Abstract

BACKGROUND/AIMS: The Fas-FasL system is the main pathway for the induction of apoptosis in normal and malignant tumor cells. The binding of FasL in the cytotoxic T lymphocytes or Anti-Fas antibody to Fas receptor in cell membrane induces apoptosis. Loss of Fas expression has been demonstrated in a variety of tumor cells. Recently, it is reported that gastric cancers express Fas ligand and downregulate Fas to escape from the host immune surveillance.
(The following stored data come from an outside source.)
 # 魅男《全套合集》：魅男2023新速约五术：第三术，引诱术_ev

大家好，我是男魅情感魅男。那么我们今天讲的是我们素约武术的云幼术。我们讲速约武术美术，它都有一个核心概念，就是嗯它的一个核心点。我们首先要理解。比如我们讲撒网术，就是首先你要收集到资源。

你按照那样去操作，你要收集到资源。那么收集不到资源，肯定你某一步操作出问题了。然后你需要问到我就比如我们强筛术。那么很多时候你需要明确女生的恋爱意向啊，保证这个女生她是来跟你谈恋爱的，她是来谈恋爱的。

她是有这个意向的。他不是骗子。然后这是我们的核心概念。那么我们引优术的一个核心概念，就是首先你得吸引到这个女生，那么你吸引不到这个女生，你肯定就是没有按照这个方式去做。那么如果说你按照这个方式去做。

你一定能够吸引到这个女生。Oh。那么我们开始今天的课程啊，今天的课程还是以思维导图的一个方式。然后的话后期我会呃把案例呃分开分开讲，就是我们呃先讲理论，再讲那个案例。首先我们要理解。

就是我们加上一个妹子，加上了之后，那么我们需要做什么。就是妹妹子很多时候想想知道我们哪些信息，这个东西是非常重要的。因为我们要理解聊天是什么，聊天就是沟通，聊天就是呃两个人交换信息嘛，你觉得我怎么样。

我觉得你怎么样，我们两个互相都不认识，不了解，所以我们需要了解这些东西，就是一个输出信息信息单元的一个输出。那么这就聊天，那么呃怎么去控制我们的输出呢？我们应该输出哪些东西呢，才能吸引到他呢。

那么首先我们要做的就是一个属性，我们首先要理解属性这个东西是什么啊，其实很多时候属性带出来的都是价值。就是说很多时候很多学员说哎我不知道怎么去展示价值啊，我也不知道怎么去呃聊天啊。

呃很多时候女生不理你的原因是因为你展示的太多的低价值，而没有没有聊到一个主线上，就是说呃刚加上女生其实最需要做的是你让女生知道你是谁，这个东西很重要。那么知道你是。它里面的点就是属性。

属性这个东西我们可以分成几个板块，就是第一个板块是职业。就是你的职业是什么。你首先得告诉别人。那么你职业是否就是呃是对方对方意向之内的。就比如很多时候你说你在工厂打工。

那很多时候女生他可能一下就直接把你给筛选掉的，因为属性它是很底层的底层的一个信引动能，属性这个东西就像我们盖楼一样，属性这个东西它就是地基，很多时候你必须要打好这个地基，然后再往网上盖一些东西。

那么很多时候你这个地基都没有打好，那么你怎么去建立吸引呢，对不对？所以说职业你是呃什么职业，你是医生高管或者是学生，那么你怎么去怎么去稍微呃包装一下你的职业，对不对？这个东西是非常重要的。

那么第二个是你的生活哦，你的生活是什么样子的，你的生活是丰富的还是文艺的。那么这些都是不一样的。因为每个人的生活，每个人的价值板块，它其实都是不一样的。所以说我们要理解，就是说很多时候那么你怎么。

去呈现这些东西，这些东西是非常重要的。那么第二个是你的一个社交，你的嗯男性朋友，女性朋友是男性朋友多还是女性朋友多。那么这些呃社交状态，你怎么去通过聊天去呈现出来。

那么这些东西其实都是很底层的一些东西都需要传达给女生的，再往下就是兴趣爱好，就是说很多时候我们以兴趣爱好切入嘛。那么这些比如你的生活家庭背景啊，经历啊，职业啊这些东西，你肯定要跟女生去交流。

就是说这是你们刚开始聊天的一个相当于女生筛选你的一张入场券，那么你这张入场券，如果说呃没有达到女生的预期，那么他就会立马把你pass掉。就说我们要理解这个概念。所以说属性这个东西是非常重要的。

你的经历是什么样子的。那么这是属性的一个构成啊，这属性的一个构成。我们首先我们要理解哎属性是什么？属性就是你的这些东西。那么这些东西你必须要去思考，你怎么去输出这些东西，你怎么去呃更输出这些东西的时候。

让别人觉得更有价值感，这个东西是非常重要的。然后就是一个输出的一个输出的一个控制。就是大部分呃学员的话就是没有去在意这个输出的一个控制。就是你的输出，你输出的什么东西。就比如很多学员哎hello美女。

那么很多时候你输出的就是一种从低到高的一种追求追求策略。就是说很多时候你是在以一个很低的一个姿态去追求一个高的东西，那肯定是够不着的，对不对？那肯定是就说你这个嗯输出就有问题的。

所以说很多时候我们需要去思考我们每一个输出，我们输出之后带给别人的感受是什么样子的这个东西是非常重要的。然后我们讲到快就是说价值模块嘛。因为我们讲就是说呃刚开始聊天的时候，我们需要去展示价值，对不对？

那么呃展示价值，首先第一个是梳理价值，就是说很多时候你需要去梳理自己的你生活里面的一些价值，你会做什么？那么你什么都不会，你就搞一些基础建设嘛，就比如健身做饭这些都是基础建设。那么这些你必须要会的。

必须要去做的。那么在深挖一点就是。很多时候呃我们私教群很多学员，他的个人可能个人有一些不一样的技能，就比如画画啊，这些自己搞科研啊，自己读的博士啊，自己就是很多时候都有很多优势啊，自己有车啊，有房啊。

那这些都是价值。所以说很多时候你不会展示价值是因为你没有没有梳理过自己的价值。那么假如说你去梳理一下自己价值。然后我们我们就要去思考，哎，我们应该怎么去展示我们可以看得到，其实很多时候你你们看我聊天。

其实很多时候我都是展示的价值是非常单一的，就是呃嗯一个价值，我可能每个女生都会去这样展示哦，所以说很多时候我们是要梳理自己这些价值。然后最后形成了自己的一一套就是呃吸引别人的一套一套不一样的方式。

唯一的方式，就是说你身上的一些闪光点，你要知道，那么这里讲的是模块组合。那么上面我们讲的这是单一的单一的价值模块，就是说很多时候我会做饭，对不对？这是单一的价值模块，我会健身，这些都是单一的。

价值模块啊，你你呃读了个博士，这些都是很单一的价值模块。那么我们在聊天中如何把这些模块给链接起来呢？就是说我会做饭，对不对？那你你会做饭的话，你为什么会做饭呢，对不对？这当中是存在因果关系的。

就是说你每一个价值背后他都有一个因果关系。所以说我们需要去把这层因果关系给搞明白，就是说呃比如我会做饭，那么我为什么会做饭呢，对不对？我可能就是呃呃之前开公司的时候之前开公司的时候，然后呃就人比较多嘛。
METHODS: We performed clinicopathological and immunohistochemical studies for Fas, FasL, P53, E-cadherin, beta-catenin, and Ki-67 in the specimens obtained from 52 gastric cancer patients treated with curative resections from 2000 to 2002. RESULTS: Loss of Fas and expression of FasL were observed in 15 (28.8%) and 19 (36.5%) patients respectively. The loss of Fas expression was dominantly demonstrated in poorly differentiated and diffuse type of gastric carcinoma. Loss of Fas expression had a significant correlation with nuclear expression of beta-catenin (p=0.027). CONCLUSIONS: Loss of Fas expression in gastric cancer is significantly influenced by histological grade, Lauren classification, and nuclear expression of beta-catenin. These findings indicate that loss of Fas expression correlates with aggressiveness of gastric cancer.